+++ PROVIDED MATERIAL +++

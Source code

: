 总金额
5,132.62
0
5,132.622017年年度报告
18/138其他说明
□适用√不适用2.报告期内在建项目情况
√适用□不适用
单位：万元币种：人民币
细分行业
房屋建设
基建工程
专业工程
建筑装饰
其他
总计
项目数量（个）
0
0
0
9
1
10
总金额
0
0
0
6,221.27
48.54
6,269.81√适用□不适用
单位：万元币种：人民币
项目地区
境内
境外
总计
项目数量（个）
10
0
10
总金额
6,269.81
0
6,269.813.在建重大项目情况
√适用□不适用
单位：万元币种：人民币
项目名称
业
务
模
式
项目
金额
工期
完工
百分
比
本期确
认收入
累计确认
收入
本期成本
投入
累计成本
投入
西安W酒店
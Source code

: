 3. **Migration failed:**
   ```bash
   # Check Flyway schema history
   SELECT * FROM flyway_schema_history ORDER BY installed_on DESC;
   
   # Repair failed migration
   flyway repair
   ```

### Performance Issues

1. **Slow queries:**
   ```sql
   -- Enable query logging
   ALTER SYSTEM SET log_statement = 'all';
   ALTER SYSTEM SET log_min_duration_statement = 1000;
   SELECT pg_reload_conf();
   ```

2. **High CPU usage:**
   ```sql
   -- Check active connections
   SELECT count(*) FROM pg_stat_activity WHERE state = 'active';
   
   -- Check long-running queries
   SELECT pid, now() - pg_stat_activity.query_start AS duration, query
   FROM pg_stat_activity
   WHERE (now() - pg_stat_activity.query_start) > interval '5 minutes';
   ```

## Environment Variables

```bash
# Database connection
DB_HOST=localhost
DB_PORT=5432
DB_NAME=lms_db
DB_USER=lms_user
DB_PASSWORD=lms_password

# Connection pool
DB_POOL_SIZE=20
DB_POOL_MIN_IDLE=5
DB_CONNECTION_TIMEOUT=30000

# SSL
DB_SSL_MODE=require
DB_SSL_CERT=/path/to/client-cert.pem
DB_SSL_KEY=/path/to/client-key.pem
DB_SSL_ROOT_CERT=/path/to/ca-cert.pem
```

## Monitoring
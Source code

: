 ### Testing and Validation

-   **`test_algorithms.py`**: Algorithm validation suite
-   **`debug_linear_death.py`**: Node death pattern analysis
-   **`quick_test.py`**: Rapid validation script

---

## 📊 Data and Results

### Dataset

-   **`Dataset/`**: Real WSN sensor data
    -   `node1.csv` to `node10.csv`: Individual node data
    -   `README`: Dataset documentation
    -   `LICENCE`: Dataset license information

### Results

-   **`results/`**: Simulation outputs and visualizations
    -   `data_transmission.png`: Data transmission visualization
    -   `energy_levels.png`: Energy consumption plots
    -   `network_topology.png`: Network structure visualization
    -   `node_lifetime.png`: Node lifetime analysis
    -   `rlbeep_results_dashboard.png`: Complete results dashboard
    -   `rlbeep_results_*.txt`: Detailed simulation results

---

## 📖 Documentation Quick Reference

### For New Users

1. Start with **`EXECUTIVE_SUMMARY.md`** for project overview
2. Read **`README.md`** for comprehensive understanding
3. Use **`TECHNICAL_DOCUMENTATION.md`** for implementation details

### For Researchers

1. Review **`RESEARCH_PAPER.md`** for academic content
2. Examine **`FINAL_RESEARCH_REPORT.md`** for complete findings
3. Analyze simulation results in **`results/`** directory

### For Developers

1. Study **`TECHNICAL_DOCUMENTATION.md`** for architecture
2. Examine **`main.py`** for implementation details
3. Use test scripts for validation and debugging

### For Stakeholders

+++

WORK REQUEST — Your task is to repeat the entries exactly.

OUTPUT BELOW —
Source code

: 总金额
5,132.62
0
5,132.622017年年度报告
18/138其他说明
□适用√不适用2.报告期内在建项目情况
√适用□不适用
单位：万元币种：人民币
细分行业
房屋建设
基建工程
专业工程
建筑装饰
其他
总计
项目数量（个）
0
0
0
9
1
10
总金额
0
0
0
6,221.27
48.54
6,269.81√适用□不适用
单位：万元币种：人民币
项目地区
境内
境外
总计
项目数量（个）
10
0
10
总金额
6,269.81
0
6,269.813.在建重大项目情况
√适用□不适用
单位：万元币种：人民币
项目名称
业
务
模
式
项目
金额
工期
完工
百分
比
本期确
认收入
累计确认
收入
本期成本
投入
累计成本
投入
西安W酒店
Source code

: 3. **Migration failed:**
   ```bash
   # Check Flyway schema history
   SELECT * FROM flyway_schema_history ORDER BY installed_on DESC;
   
   # Repair failed migration
   flyway repair
   ```

### Performance Issues

1. **Slow queries:**
   ```sql
   -- Enable query logging
   ALTER SYSTEM SET log_statement = 'all';
   ALTER SYSTEM SET log_min_duration_statement = 1000;
   SELECT pg_reload_conf();
   ```

2. **High CPU usage:**
   ```sql
   -- Check active connections
   SELECT count(*) FROM pg_stat_activity WHERE state = 'active';
   
   -- Check long-running queries
   SELECT pid, now() - pg_stat_activity.query_start AS duration, query
   FROM pg_stat_activity
   WHERE (now() - pg_stat_activity.query_start) > interval '5 minutes';
   ```

## Environment Variables

```bash
# Database connection
DB_HOST=localhost
DB_PORT=5432
DB_NAME=lms_db
DB_USER=lms_user
DB_PASSWORD=lms_password

# Connection pool
DB_POOL_SIZE=20
DB_POOL_MIN_IDLE=5
DB_CONNECTION_TIMEOUT=30000

# SSL
DB_SSL_MODE=require
DB_SSL_CERT=/path/to/client-cert.pem
DB_SSL_KEY=/path/to/client-key.pem
DB_SSL_ROOT_CERT=/path/to/ca-cert.pem
```

## Monitoring
Source code

: ### Testing and Validation

-   **`test_algorithms.py`**: Algorithm validation suite
-   **`debug_linear_death.py`**: Node death pattern analysis
-   **`quick_test.py`**: Rapid validation script

---

## 📊 Data and Results

### Dataset

-   **`Dataset/`**: Real WSN sensor data
    -   `node1.csv` to `node10.csv`: Individual node data
    -   `README`: Dataset documentation
    -   `LICENCE`: Dataset license information

### Results

-   **`results/`**: Simulation outputs and visualizations
    -   `data_transmission.png`: Data transmission visualization
    -   `energy_levels.png`: Energy consumption plots
    -   `network_topology.png`: Network structure visualization
    -   `node_lifetime.png`: Node lifetime analysis
    -   `rlbeep_results_dashboard.png`: Complete results dashboard
    -   `rlbeep_results_*.txt`: Detailed simulation results

---

## 📖 Documentation Quick Reference

### For New Users

1. Start with **`EXECUTIVE_SUMMARY.md`** for project overview
2. Read **`README.md`** for comprehensive understanding
3. Use **`TECHNICAL_DOCUMENTATION.md`** for implementation details

### For Researchers

1. Review **`RESEARCH_PAPER.md`** for academic content
2. Examine **`FINAL_RESEARCH_REPORT.md`** for complete findings
3. Analyze simulation results in **`results/`** directory

### For Developers

1. Study **`TECHNICAL_DOCUMENTATION.md`** for architecture
2. Examine **`main.py`** for implementation details
3. Use test scripts for validation and debugging

### For Stakeholders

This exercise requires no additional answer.